If you want the details, there's Arm's full specification at https://developer.arm.com/documentation/ddi0606/latest, as well as our CHERI specification at https://www.cl.cam.ac.uk/techreports/UCAM-CL-TR-951.pdf; Arm's spec describes everything about the architecture but leaves out a lot of the design rationale that is present in the CHERI spec, instead choosing to reference our spec. https://www.cl.cam.ac.uk/techreports/UCAM-CL-TR-916.pdf is a few years old now but has ideas for how CHERI can help lessen the effects of speculative execution attacks; the high-level observation is you can avoid speculatively accessing out of bounds, so if you have accurate bounds for your language-level objects then you can avoid the `if (x < len) return a[x];`-style Spectre gadgets being abused as arbitrary read gadgets, only for reads within bounds (some of which may still not be permitted by the language-level checks, but it's at least a start). There's still a lot of nuance though.

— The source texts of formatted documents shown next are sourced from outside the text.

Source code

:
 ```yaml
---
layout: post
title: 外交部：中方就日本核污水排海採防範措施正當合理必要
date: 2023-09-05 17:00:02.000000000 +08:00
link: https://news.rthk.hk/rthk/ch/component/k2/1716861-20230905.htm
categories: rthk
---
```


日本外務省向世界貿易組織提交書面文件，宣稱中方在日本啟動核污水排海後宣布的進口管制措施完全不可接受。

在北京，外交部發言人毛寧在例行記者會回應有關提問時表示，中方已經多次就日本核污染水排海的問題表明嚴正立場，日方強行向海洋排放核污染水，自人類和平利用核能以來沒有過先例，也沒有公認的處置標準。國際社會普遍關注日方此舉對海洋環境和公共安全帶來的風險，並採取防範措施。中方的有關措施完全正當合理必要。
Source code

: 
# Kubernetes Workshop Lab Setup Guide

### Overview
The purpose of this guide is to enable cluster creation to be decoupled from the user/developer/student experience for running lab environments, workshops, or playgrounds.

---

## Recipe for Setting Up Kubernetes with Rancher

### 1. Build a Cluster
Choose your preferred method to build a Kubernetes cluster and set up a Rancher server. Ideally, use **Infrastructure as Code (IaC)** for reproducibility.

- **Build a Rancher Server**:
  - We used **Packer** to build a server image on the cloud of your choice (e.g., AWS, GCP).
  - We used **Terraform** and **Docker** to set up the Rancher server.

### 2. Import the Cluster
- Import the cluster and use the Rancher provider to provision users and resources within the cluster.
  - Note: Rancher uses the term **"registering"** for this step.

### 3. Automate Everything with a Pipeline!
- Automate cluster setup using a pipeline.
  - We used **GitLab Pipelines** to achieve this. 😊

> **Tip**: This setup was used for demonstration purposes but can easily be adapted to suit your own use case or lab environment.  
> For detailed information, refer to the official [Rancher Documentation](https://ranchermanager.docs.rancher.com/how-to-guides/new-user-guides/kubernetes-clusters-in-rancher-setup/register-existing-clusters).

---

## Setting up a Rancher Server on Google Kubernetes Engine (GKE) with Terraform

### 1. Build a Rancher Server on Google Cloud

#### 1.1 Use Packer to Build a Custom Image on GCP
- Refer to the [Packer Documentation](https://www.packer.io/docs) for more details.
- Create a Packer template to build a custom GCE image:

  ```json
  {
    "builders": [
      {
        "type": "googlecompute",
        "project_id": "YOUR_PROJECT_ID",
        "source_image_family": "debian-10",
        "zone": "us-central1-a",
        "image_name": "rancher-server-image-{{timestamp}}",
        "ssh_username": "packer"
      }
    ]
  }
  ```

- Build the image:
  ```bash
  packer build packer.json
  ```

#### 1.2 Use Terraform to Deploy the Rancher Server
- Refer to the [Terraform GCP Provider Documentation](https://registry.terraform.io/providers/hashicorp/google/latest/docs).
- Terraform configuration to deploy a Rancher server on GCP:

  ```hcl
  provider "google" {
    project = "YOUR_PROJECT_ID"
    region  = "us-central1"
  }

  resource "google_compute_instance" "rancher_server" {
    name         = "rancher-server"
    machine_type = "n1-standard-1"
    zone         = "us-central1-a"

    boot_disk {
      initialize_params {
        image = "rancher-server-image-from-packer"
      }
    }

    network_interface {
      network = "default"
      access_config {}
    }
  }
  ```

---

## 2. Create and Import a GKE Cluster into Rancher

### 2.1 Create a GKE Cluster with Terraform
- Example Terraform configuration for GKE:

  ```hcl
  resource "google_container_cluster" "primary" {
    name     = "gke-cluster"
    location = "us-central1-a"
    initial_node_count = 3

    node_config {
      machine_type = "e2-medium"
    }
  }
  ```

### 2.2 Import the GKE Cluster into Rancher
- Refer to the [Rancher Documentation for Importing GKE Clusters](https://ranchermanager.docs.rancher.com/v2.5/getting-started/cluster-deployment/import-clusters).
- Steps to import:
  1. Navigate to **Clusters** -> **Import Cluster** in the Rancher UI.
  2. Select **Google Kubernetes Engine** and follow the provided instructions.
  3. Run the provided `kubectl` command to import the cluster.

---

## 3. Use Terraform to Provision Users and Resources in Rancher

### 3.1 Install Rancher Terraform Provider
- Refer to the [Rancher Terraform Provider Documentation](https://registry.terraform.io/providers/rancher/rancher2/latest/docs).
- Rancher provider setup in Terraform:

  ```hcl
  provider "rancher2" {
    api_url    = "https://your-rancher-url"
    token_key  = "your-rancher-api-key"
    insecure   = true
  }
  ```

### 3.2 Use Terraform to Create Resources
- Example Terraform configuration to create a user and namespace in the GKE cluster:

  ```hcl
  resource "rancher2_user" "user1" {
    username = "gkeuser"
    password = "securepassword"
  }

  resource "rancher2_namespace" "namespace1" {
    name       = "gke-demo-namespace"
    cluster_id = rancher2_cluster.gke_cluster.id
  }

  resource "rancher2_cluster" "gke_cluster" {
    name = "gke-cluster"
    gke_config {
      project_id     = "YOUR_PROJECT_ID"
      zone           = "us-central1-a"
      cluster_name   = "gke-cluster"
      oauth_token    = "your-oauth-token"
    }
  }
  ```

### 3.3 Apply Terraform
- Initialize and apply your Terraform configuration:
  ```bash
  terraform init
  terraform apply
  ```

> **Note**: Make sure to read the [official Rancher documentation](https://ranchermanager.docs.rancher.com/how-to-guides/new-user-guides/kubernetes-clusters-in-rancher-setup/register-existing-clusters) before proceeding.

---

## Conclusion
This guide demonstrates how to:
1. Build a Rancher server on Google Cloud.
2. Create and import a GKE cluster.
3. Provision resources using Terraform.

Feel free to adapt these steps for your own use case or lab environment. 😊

Re: Very Expensive Approach / Details

Safe languages are great, but the world has huge piles of C/C++ and people keep adding to that pile every day. Some projects are being rewritten in languages like Rust, but they are few and far between. If you can write everything in a safe language then you do not need hardware memory protection (though there is the possibility that having bounds checks in hardware could remove the need for generated bounds checks in software). C/C++ are going to remain around for decades and something needs to be done to tame those languages, and that is what CHERI/Morello addresses. It also allows you to limit the damage of unsafe regions of code in safe languages in the same way that it limits the damage of buggy C/C++, be that something like Rust's unsafe or something like Java's JNI.

Re: Design of Intel MPX ~2015

MPX was racy, had no protection against using the wrong bounds with a given pointer as it was totally separate, and only had four bounds registers. It was not a good design.